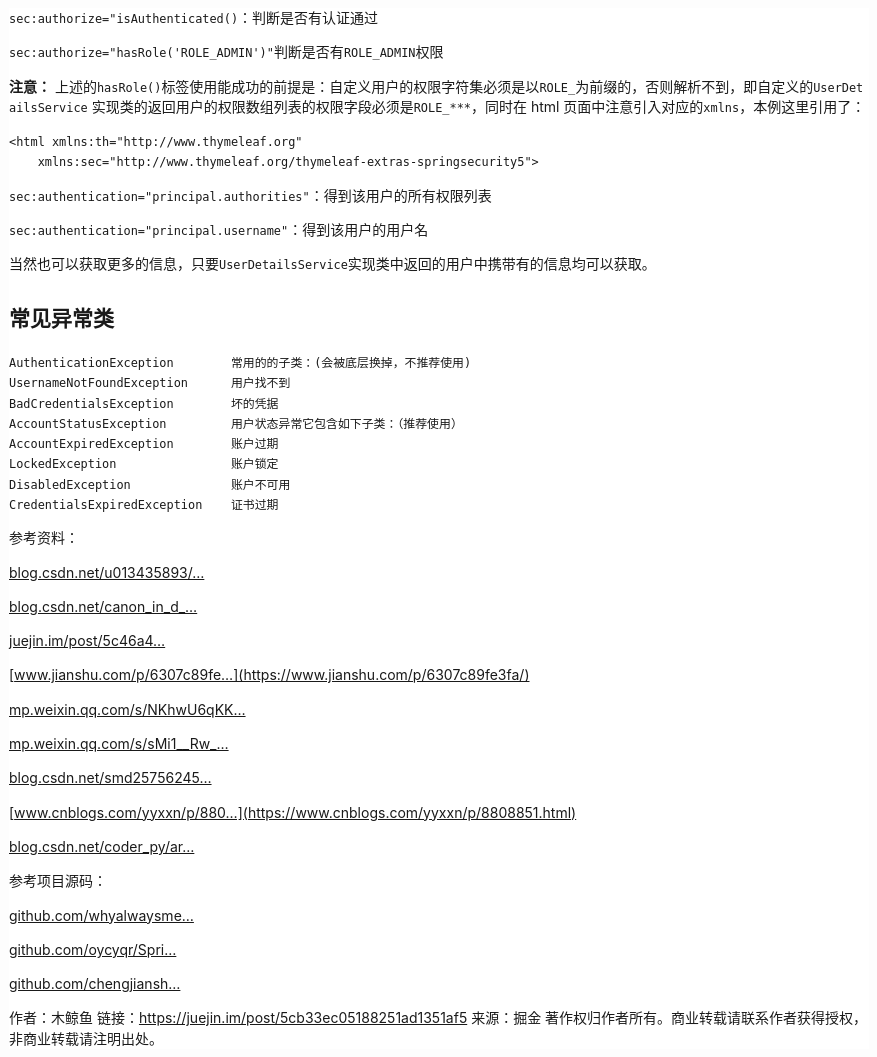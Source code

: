 `sec:authorize="isAuthenticated()`：判断是否有认证通过

`sec:authorize="hasRole('ROLE_ADMIN')"`判断是否有`ROLE_ADMIN`权限

**注意：** 上述的`hasRole()`标签使用能成功的前提是：自定义用户的权限字符集必须是以`ROLE_`为前缀的，否则解析不到，即自定义的`UserDetailsService` 实现类的返回用户的权限数组列表的权限字段必须是`ROLE_***`，同时在 html 页面中注意引入对应的`xmlns`，本例这里引用了：

```
<html xmlns:th="http://www.thymeleaf.org"
	xmlns:sec="http://www.thymeleaf.org/thymeleaf-extras-springsecurity5">
```

`sec:authentication="principal.authorities"`：得到该用户的所有权限列表

`sec:authentication="principal.username"`：得到该用户的用户名

当然也可以获取更多的信息，只要`UserDetailsService`实现类中返回的用户中携带有的信息均可以获取。

## 常见异常类

```
AuthenticationException        常用的的子类：(会被底层换掉，不推荐使用)
UsernameNotFoundException      用户找不到
BadCredentialsException        坏的凭据
AccountStatusException         用户状态异常它包含如下子类：（推荐使用）
AccountExpiredException        账户过期
LockedException                账户锁定
DisabledException              账户不可用
CredentialsExpiredException    证书过期
```

参考资料：

[blog.csdn.net/u013435893/…](https://blog.csdn.net/u013435893/article/details/79596628)

[blog.csdn.net/canon_in_d_…](https://blog.csdn.net/canon_in_d_major/article/details/79675033)

[juejin.im/post/5c46a4…](https://juejin.im/post/5c46a49e51882528735ef2d9)

[www.jianshu.com/p/6307c89fe…](https://www.jianshu.com/p/6307c89fe3fa/)

[mp.weixin.qq.com/s/NKhwU6qKK…](https://mp.weixin.qq.com/s/NKhwU6qKKU0Q0diA0hg13Q)

[mp.weixin.qq.com/s/sMi1__Rw_…](https://mp.weixin.qq.com/s/sMi1__Rw_s75YDaIdmTWKw)

[blog.csdn.net/smd25756245…](https://blog.csdn.net/smd2575624555/article/details/82759863)

[www.cnblogs.com/yyxxn/p/880…](https://www.cnblogs.com/yyxxn/p/8808851.html)

[blog.csdn.net/coder_py/ar…](https://blog.csdn.net/coder_py/article/details/80330868)

参考项目源码：

[github.com/whyalwaysme…](https://github.com/whyalwaysmea/Spring-Security)

[github.com/oycyqr/Spri…](https://github.com/oycyqr/SpringSecurity)

[github.com/chengjiansh…](https://github.com/chengjiansheng/cjs-springsecurity-example)


作者：木鲸鱼
链接：https://juejin.im/post/5cb33ec05188251ad1351af5
来源：掘金
著作权归作者所有。商业转载请联系作者获得授权，非商业转载请注明出处。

● ● ●

▸ Task brief
Scan the listing above and identify each line holding the string "juejin"; copy every such line.

▸ Final answer
[juejin.im/post/5c46a4…](https://juejin.im/post/5c46a49e51882528735ef2d9)
链接：https://juejin.im/post/5cb33ec05188251ad1351af5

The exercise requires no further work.